Assigned task: Lines with the word "algorithms" in them are the ones to copy from the records.

Document images with source code:

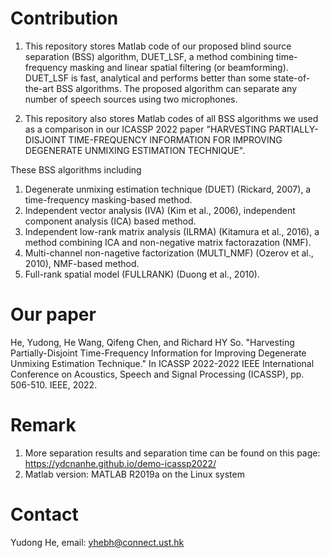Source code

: # Contribution
1. This repository stores Matlab code of our proposed blind source separation (BSS) algorithm, DUET_LSF, a method combining time-frequency masking and linear spatial filtering (or beamforming). DUET_LSF is fast, analytical and performs better than some state-of-the-art BSS algorithms. The proposed algorithm can separate any number of speech sources using two microphones.

2. This repository also stores Matlab codes of all BSS algorithms we used as a comparison in our ICASSP 2022 paper "HARVESTING PARTIALLY-DISJOINT TIME-FREQUENCY INFORMATION FOR IMPROVING DEGENERATE UNMIXING ESTIMATION TECHNIQUE".

These BSS algorithms including
1. Degenerate unmixing estimation technique (DUET) (Rickard, 2007), a time-frequency masking-based method.
2. Independent vector analysis (IVA) (Kim et al., 2006), independent component analysis (ICA) based method.
3. Independent low-rank matrix analysis (ILRMA) (Kitamura et al., 2016), a method combining ICA and non-negative matrix factorazation (NMF).
4. Multi-channel non-nagetive factorization (MULTI_NMF) (Ozerov et al., 2010), NMF-based method.
4. Full-rank spatial model (FULLRANK) (Duong et al., 2010).
# Our paper
He, Yudong, He Wang, Qifeng Chen, and Richard HY So. "Harvesting Partially-Disjoint Time-Frequency Information for Improving Degenerate Unmixing Estimation Technique." In ICASSP 2022-2022 IEEE International Conference on Acoustics, Speech and Signal Processing (ICASSP), pp. 506-510. IEEE, 2022.

# Remark
1. More separation results and separation time can be found on this page: https://ydcnanhe.github.io/demo-icassp2022/
2. Matlab version: MATLAB R2019a on the Linux system
# Contact
Yudong He, email: yhebh@connect.ust.hk
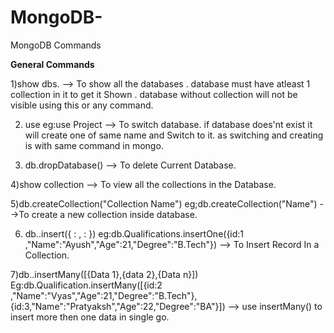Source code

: # MongoDB-
MongoDB Commands

**General Commands**

1)show dbs.
--> To show all the databases . database must have atleast 1 collection in it to get it Shown . database without collection will not be visible using this or any command.

2) use <Database Name> eg:use Project
--> To switch database. if database does'nt exist it will create one of same name and Switch to it. as switching and creating is with same command in mongo.

3) db.dropDatabase()
--> To delete Current Database.

4)show collection
--> To view all the collections in the Database.

5)db.createCollection("Collection Name") eg;db.createCollection("Name")
-->To create a new collection inside database.

6) db.<collectionName>.insert({<key> : <value>, <key> : <value>})  eg:db.Qualifications.insertOne({id:1 ,"Name":"Ayush","Age":21,"Degree":"B.Tech"})
--> To Insert Record In a Collection.

7)db.<Collection Name>.insertMany([{Data 1},{data 2},{Data n}])
Eg:db.Qualification.insertMany([{id:2 ,"Name":"Vyas","Age":21,"Degree":"B.Tech"},{id:3,"Name":"Pratyaksh","Age":22,"Degree":"BA"}])
--> use insertMany() to insert more then one data in single go.
 
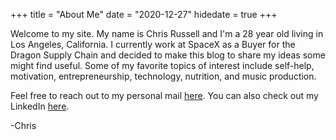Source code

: +++
title = "About Me"
date = "2020-12-27"
hidedate =  true
+++

Welcome to my site. My name is Chris Russell and I'm a 28 year old living in Los Angeles, California. I currently work at SpaceX as a Buyer for the Dragon Supply Chain and decided to make this blog to share my ideas some might find useful. Some of my favorite topics of interest include self-help, motivation, entrepreneurship, technology, nutrition, and music production. 

Feel free to reach out to my personal mail [here](mailto:chris.russell02@gmail.com). You can also check out my LinkedIn [here](https://www.linkedin.com/chrisrusselljr).

-Chris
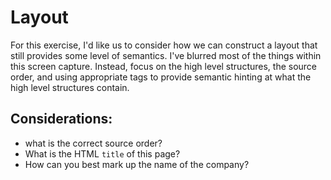 # Layout
For this exercise, I'd like us to consider how we can construct a layout that still provides some level of semantics.  I've blurred most of the things within this screen capture.  Instead, focus on the high level structures, the source order, and using appropriate tags to provide semantic hinting at what the high level structures contain.

## Considerations:
- what is the correct source order?
- What is the HTML `title` of this page?
- How can you best mark up the name of the company?
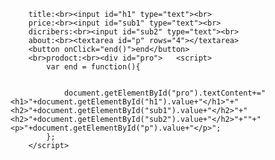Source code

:         title:<br><input id="h1" type="text"><br>
        price:<br><input id="sub1" type="text"><br>
        dicribers:<br><input id="sub2" type="text"><br>
        about:<br><textarea id="p" rows="4"></textarea>
        <button onClick="end()">end</button>
        <br>prodoct:<br><div id="pro">   <script>            
            var end = function(){
                
                
                document.getElementById("pro").textContent+="<h1>"+document.getElementById("h1").value+"</h1>"+"<h2>"+document.getElementById("sub1").value+"</h2>"+"<h2>"+document.getElementById("sub2").value+"</h2>"+""+"<p>"+document.getElementById("p").value+"</p>";
            };
        </script>
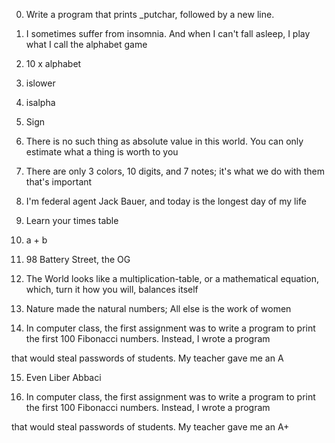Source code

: 0. Write a program that prints _putchar, followed by a new line.                                                                           

1. I sometimes suffer from insomnia. And when I can't fall asleep, I play what I call the alphabet game                                 

2. 10 x alphabet                                                                                                                        

3. islower                                                                                                                              

4. isalpha                                                                                                                              

5. Sign                                                                                                                                 

6. There is no such thing as absolute value in this world. You can only estimate what a thing is worth to you                           

7. There are only 3 colors, 10 digits, and 7 notes; it's what we do with them that's important                                          

8. I'm federal agent Jack Bauer, and today is the longest day of my life                                                                

9. Learn your times table                                                                                                               

10. a + b                                                                                                                               

11. 98 Battery Street, the OG                                                                                                           

12. The World looks like a multiplication-table, or a mathematical equation, which, turn it how you will, balances itself               

13. Nature made the natural numbers; All else is the work of women                                                                      

14. In computer class, the first assignment was to write a program to print the first 100 Fibonacci numbers. Instead, I wrote a program 

that would steal passwords of students. My teacher gave me an A                                                                         

15. Even Liber Abbaci                                                                                                                   

16. In computer class, the first assignment was to write a program to print the first 100 Fibonacci numbers. Instead, I wrote a program 

that would steal passwords of students. My teacher gave me an A+
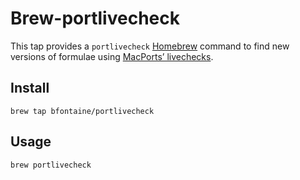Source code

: # Brew-portlivecheck

This tap provides a `portlivecheck` [Homebrew](https://brew.sh) command to find
new versions of formulae using [MacPorts’ livechecks][livechecks].

[livechecks]: https://guide.macports.org/chunked/reference.livecheck.html

## Install

    brew tap bfontaine/portlivecheck

## Usage

    brew portlivecheck
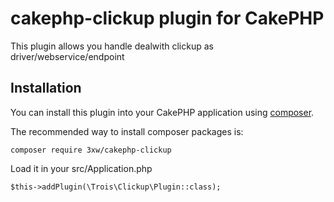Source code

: # cakephp-clickup plugin for CakePHP
This plugin allows you handle dealwith clickup as driver/webservice/endpoint

## Installation

You can install this plugin into your CakePHP application using [composer](http://getcomposer.org).

The recommended way to install composer packages is:

	composer require 3xw/cakephp-clickup

Load it in your src/Application.php

	$this->addPlugin(\Trois\Clickup\Plugin::class);
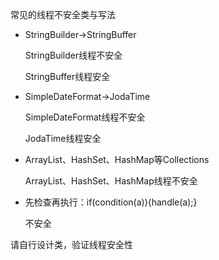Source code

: 常见的线程不安全类与写法

- StringBuilder→StringBuffer

  StringBuilder线程不安全

  StringBuffer线程安全

- SimpleDateFormat→JodaTime

  SimpleDateFormat线程不安全

  JodaTime线程安全

- ArrayList、HashSet、HashMap等Collections

  ArrayList、HashSet、HashMap线程不安全

- 先检查再执行：if(condition(a)){handle(a);}

  不安全

请自行设计类，验证线程安全性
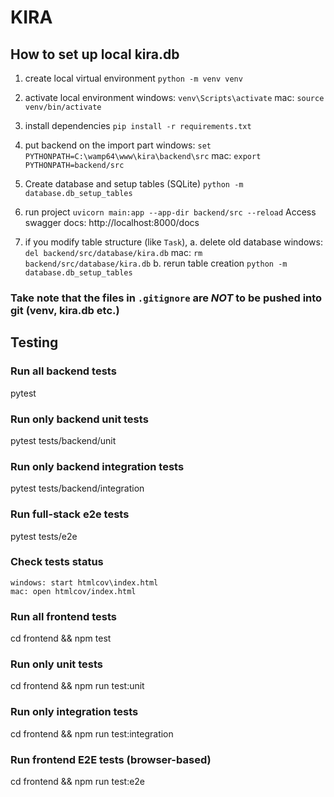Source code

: # KIRA

## How to set up local kira.db
1. create local virtual environment 
    `python -m venv venv`

2. activate local environment
    windows: `venv\Scripts\activate`
    mac: `source venv/bin/activate`

3. install dependencies 
    `pip install -r requirements.txt`

4. put backend on the import part
    windows: `set PYTHONPATH=C:\wamp64\www\kira\backend\src`
    mac: `export PYTHONPATH=backend/src`

5. Create database and setup tables (SQLite)
    `python -m database.db_setup_tables`

5. run project 
    `uvicorn main:app --app-dir backend/src --reload`
    Access swagger docs: http://localhost:8000/docs

6. if you modify table structure (like `Task`), 
    a. delete old database
        windows: `del backend/src/database/kira.db`
        mac: `rm backend/src/database/kira.db`
    b. rerun table creation 
        `python -m database.db_setup_tables`

### Take note that the files in `.gitignore` are *NOT* to be pushed into git (venv, kira.db etc.)


## Testing
### Run all backend tests
pytest

### Run only backend unit tests
pytest tests/backend/unit

### Run only backend integration tests
pytest tests/backend/integration

### Run full-stack e2e tests
pytest tests/e2e

### Check tests status
    windows: start htmlcov\index.html
    mac: open htmlcov/index.html

### Run all frontend tests
cd frontend && npm test

### Run only unit tests
cd frontend && npm run test:unit

### Run only integration tests
cd frontend && npm run test:integration

### Run frontend E2E tests (browser-based)
cd frontend && npm run test:e2e

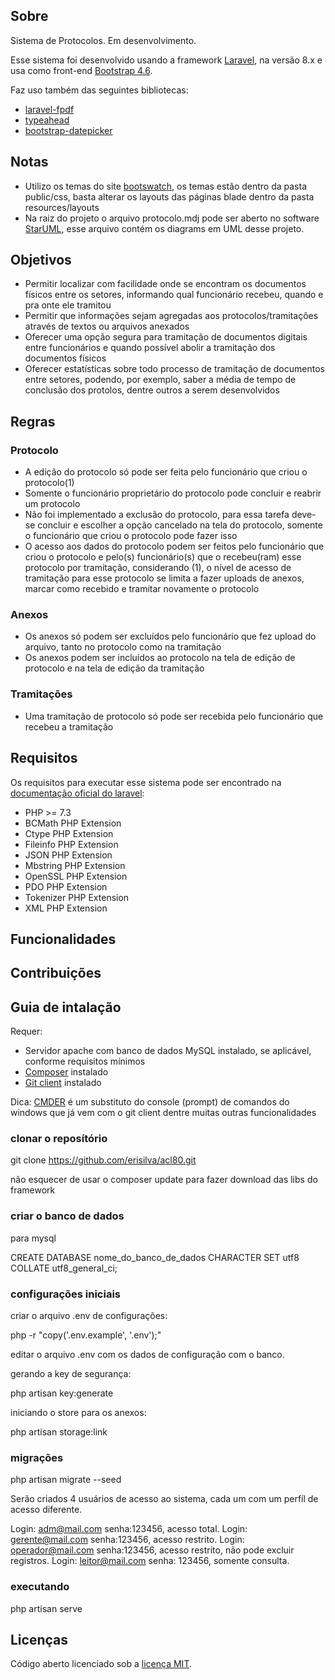 ## Sobre

Sistema de Protocolos. Em desenvolvimento. 

Esse sistema foi desenvolvido usando a framework [Laravel](https://laravel.com/), na versão 8.x e usa como front-end [Bootstrap 4.6](https://getbootstrap.com/).

Faz uso também das seguintes bibliotecas:

- [laravel-fpdf](https://github.com/codedge/laravel-fpdf)
- [typeahead](https://github.com/corejavascript/typeahead.js)
- [bootstrap-datepicker](https://github.com/uxsolutions/bootstrap-datepicker)

## Notas
- Utilizo os temas do site [bootswatch](https://bootswatch.com/), os temas estão dentro da pasta public/css, basta alterar os layouts das páginas blade dentro da pasta resources/layouts
- Na raiz do projeto o arquivo protocolo.mdj pode ser aberto no software [StarUML](https://staruml.io/), esse arquivo contém os diagrams em UML desse projeto.

## Objetivos

- Permitir localizar com facilidade onde se encontram os documentos físicos entre os setores, informando qual funcionário recebeu, quando e pra onte ele tramitou
- Permitir que informações sejam agregadas aos protocolos/tramitações através de textos ou arquivos anexados
- Oferecer uma opção segura para tramitação de documentos digitais entre funcionários e quando possível abolir a tramitação dos documentos físicos
- Oferecer estatísticas sobre todo processo de tramitação de documentos entre setores, podendo, por exemplo, saber a média de tempo de conclusão dos protolos, dentre outros a serem desenvolvidos

## Regras

### Protocolo

- A edição do protocolo só pode ser feita pelo funcionário que criou o protocolo(1)
- Somente o funcionário proprietário do protocolo pode concluir e reabrir um protocolo
- Não foi implementado a exclusão do protocolo, para essa tarefa deve-se concluir e escolher a opção cancelado na tela do protocolo, somente o funcionário que criou o protocolo pode fazer isso
- O acesso aos dados do protocolo podem ser feitos pelo funcionário que criou o protocolo e pelo(s) funcionário(s) que o recebeu(ram) esse protocolo por tramitação, considerando (1), o nível de acesso de tramitação para esse protocolo se limita a fazer uploads de anexos, marcar como recebido e tramitar novamente o protocolo

### Anexos

- Os anexos só podem ser excluídos pelo funcionário que fez upload do arquivo, tanto no protocolo como na tramitação
- Os anexos podem ser incluídos ao protocolo na tela de edição de protocolo e na tela de edição da tramitação

### Tramitações

- Uma tramitação de protocolo só pode ser recebida pelo funcionário que recebeu a tramitação

## Requisitos

Os requisitos para executar esse sistema pode ser encontrado na [documentação oficial do laravel](https://laravel.com/docs/8.x):

- PHP >= 7.3
- BCMath PHP Extension
- Ctype PHP Extension
- Fileinfo PHP Extension
- JSON PHP Extension
- Mbstring PHP Extension
- OpenSSL PHP Extension
- PDO PHP Extension
- Tokenizer PHP Extension
- XML PHP Extension

## Funcionalidades


## Contribuições


## Guia de intalação

Requer:

- Servidor apache com banco de dados MySQL instalado, se aplicável, conforme requisitos mínimos
- [Composer](https://getcomposer.org/download/) instalado
- [Git client](https://git-scm.com/downloads) instalado

Dica: [CMDER](https://cmder.net/) é um substituto do console (prompt) de comandos do windows que já vem com o git client dentre muitas outras funcionalidades

### clonar o reposítório

git clone https://github.com/erisilva/acl80.git

não esquecer de usar o composer update para fazer download das libs do framework

### criar o banco de dados

para mysql

CREATE DATABASE nome_do_banco_de_dados CHARACTER SET utf8 COLLATE utf8_general_ci;

### configurações iniciais

criar o arquivo .env de configurações:

php -r "copy('.env.example', '.env');"

editar o arquivo .env com os dados de configuração com o banco.

gerando a key de segurança:

php artisan key:generate

iniciando o store para os anexos:

php artisan storage:link

### migrações

php artisan migrate --seed

Serão criados 4 usuários de acesso ao sistema, cada um com um perfíl de acesso diferente.

Login: adm@mail.com senha:123456, acesso total.
Login: gerente@mail.com senha:123456, acesso restrito.
Login: operador@mail.com senha:123456, acesso restrito, não pode excluir registros.
Login: leitor@mail.com senha: 123456, somente consulta.

### executando

php artisan serve

## Licenças

Código aberto licenciado sob a [licença MIT](https://opensource.org/licenses/MIT).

The answer:
1. This repository stores Matlab code of our proposed blind source separation (BSS) algorithm, DUET_LSF, a method combining time-frequency masking and linear spatial filtering (or beamforming). DUET_LSF is fast, analytical and performs better than some state-of-the-art BSS algorithms. The proposed algorithm can separate any number of speech sources using two microphones.
2. This repository also stores Matlab codes of all BSS algorithms we used as a comparison in our ICASSP 2022 paper "HARVESTING PARTIALLY-DISJOINT TIME-FREQUENCY INFORMATION FOR IMPROVING DEGENERATE UNMIXING ESTIMATION TECHNIQUE".
These BSS algorithms including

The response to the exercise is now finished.